During the cross examination, the plaintiff suggested that his working time was 8. He started cleaning at 7:45. He was injured when he repaired the machine, indicating that he was injured at work at work time.
Two the witness confirmed that the plaintiff was not injured. He could not prove the fault of the plaintiff. The plaintiff did not stop the car when he opened the car. There was also the fact that others could open the car.
After hearing, the court held that the plaintiff was employed by the defendant and was assigned to a company to assist in production.
Due to the failure of the crane, the plaintiff and Wang Mou went to repair, and the plaintiff was injured by iron and injured his head and face when he was driving a car. He was rushed to hospital immediately.
In the light of the merits of the case, the plaintiff assumes 20% and the defendant takes 80% of the case. Finally, the court supports the plaintiff's claim for compensation, and decides that the defendant will pay the plaintiff's medical expenses and nursing expenses within ten days after the decision comes into effect.
charge for loss of working time
The total amount of disability compensation is 272127.47 yuan, and the plaintiff's other claims are dismissed.
The judge believes that the liability of victims of labor is the existence of individuals.
Labor relations
On the premise that the party providing the service is injured by the labor activities itself, if the party receives the Labor Party in the direction of providing labor services, the party shall claim the corresponding civil liability according to the degree of fault.

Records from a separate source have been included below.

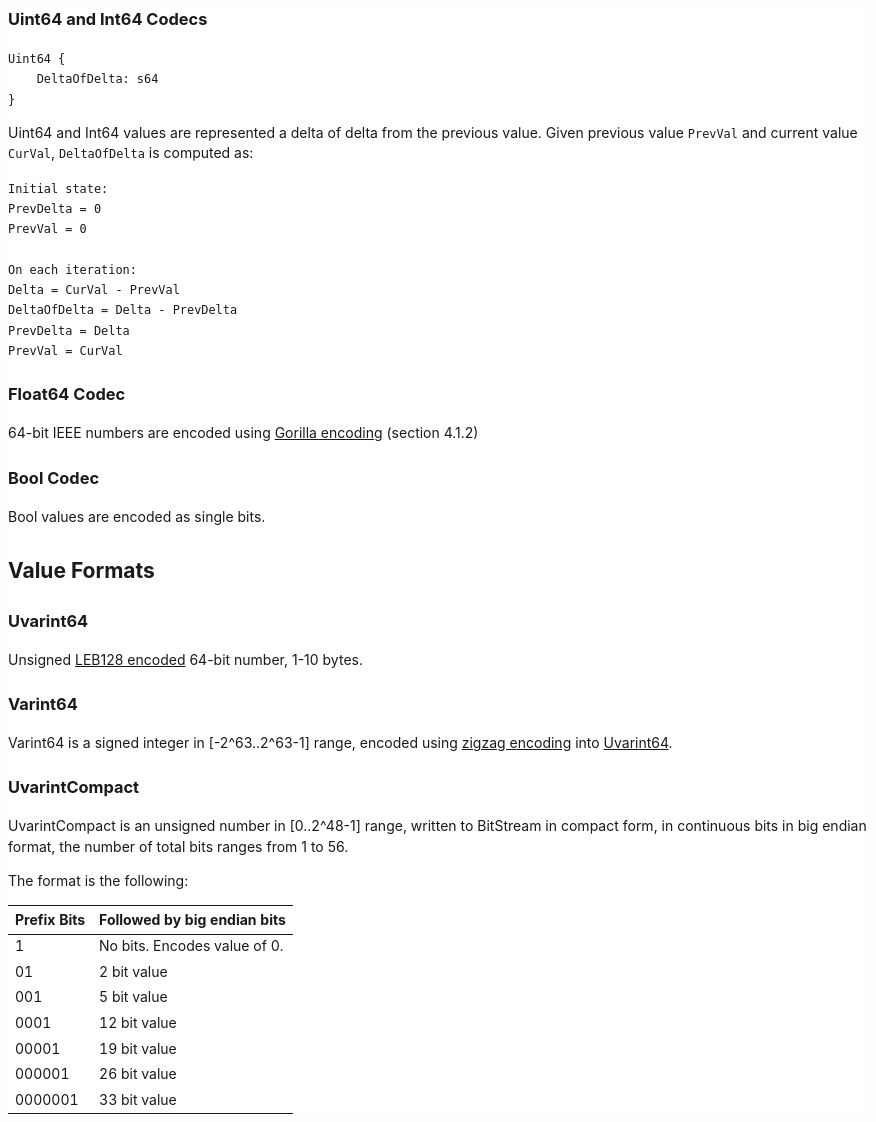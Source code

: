 ### Uint64 and Int64 Codecs

```
Uint64 {
    DeltaOfDelta: s64
}
```

Uint64 and Int64 values are represented a delta of delta from the previous value. Given 
previous value `PrevVal` and current value `CurVal`, `DeltaOfDelta` is computed as:

```
Initial state:
PrevDelta = 0
PrevVal = 0

On each iteration:
Delta = CurVal - PrevVal
DeltaOfDelta = Delta - PrevDelta
PrevDelta = Delta
PrevVal = CurVal
```
### Float64 Codec

64-bit IEEE numbers are encoded using 
[Gorilla encoding](https://www.vldb.org/pvldb/vol8/p1816-teller.pdf) (section 4.1.2)

### Bool Codec

Bool values are encoded as single bits.

## Value Formats

### Uvarint64

Unsigned [LEB128 encoded](https://en.wikipedia.org/wiki/LEB128#Unsigned_LEB128)
64-bit number, 1-10 bytes.

### Varint64

Varint64 is a signed integer in [-2^63..2^63-1] range, encoded using
[zigzag encoding](https://en.wikipedia.org/wiki/Variable-length_quantity#Zigzag_encoding)
into [Uvarint64](#uvarint64).

### UvarintCompact

UvarintCompact is an unsigned number in [0..2^48-1] range, written to BitStream
in compact form, in continuous bits in big endian format, the number of total bits
ranges from 1 to 56.

The format is the following:

| Prefix Bits | Followed by big endian bits  |
|-------------|------------------------------|
| 1           | No bits. Encodes value of 0. |
| 01          | 2 bit value                  |
| 001         | 5 bit value                  |
| 0001        | 12 bit value                 |
| 00001       | 19 bit value                 |
| 000001      | 26 bit value                 |
| 0000001     | 33 bit value                 |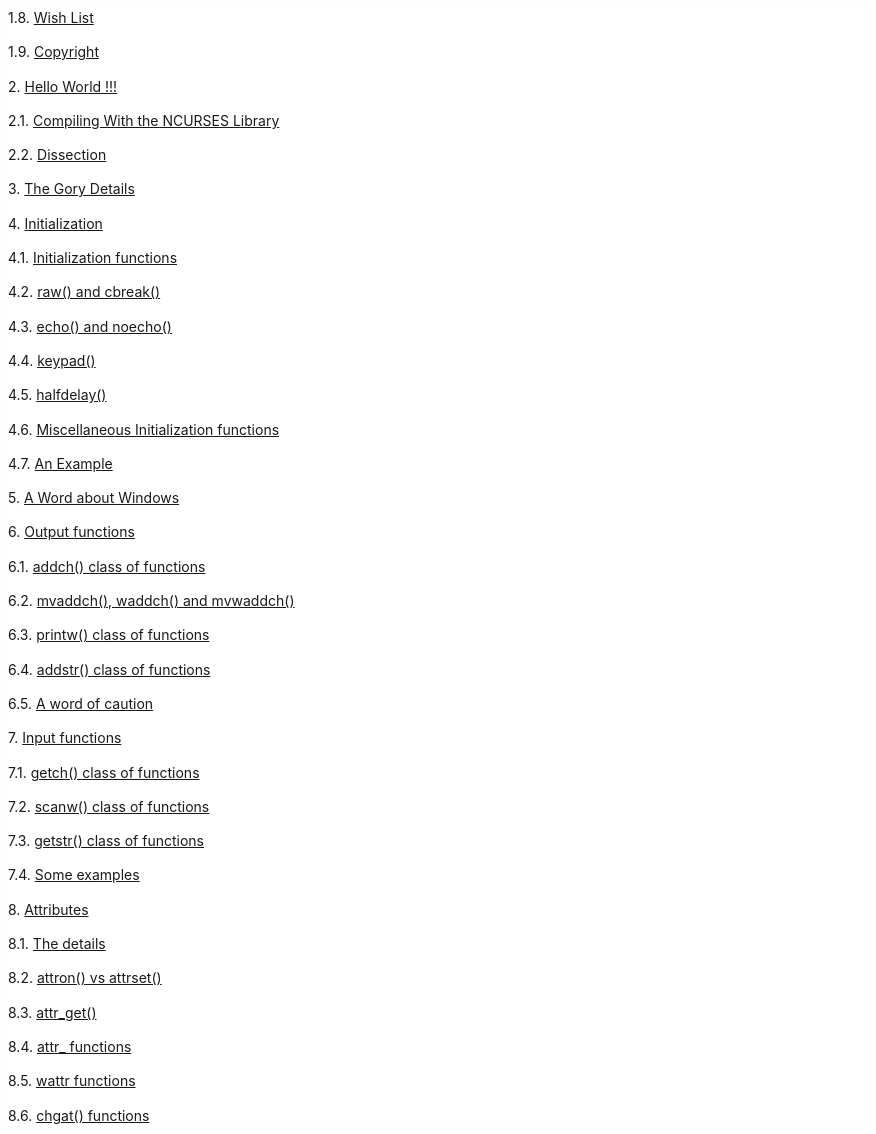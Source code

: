 1.8. [Wish List](#WISHLIST)

1.9. [Copyright](#COPYRIGHT)

2\. [Hello World !!!](#HELLOWORLD)

2.1. [Compiling With the NCURSES Library](#COMPILECURSES)

2.2. [Dissection](#DISSECTION)

3\. [The Gory Details](#GORY)

4\. [Initialization](#INIT)

4.1. [Initialization functions](#ABOUTINIT)

4.2. [raw() and cbreak()](#RAWCBREAK)

4.3. [echo() and noecho()](#ECHONOECHO)

4.4. [keypad()](#KEYPAD)

4.5. [halfdelay()](#HALFDELAY)

4.6. [Miscellaneous Initialization functions](#MISCINIT)

4.7. [An Example](#INITEX)

5\. [A Word about Windows](#AWORDWINDOWS)

6\. [Output functions](#PRINTW)

6.1. [addch() class of functions](#ADDCHCLASS)

6.2. [mvaddch(), waddch() and mvwaddch()](#AEN298)

6.3. [printw() class of functions](#PRINTWCLASS)

6.4. [addstr() class of functions](#ADDSTRCLASS)

6.5. [A word of caution](#ACAUTION)

7\. [Input functions](#SCANW)

7.1. [getch() class of functions](#GETCHCLASS)

7.2. [scanw() class of functions](#SCANWCLASS)

7.3. [getstr() class of functions](#GETSTRCLASS)

7.4. [Some examples](#GETSTREX)

8\. [Attributes](#ATTRIB)

8.1. [The details](#ATTRIBDETAILS)

8.2. [attron() vs attrset()](#ATTRONVSATTRSET)

8.3. [attr\_get()](#ATTR_GET)

8.4. [attr\_ functions](#ATTR_FUNCS)

8.5. [wattr functions](#WATTRFUNCS)

8.6. [chgat() functions](#CHGAT)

The eleventh interpretation of the Supreme People's Court on Several Issues concerning the application of laws in cases of personal injury compensation stipulates that the employer is liable for no fault liability when he suffers personal injury in his employment activities, and there is no reason for exemption.
In this case, the defendant employed the plaintiff to provide labor services for him. The facts are clear and the evidence is sufficient enough to determine the fact that the plaintiff and the defendant form a real employment service relationship. Therefore, the defendant should be held responsible for the plaintiff's reasonable economic loss. The plaintiff also has some faults in handling the crane without corresponding qualifications or safe production conditions.
The two parties shall bear the corresponding responsibility according to their respective faults, that is, the plaintiff is responsible for 20%, and the defendant shall compensate the plaintiff for 80% of the losses.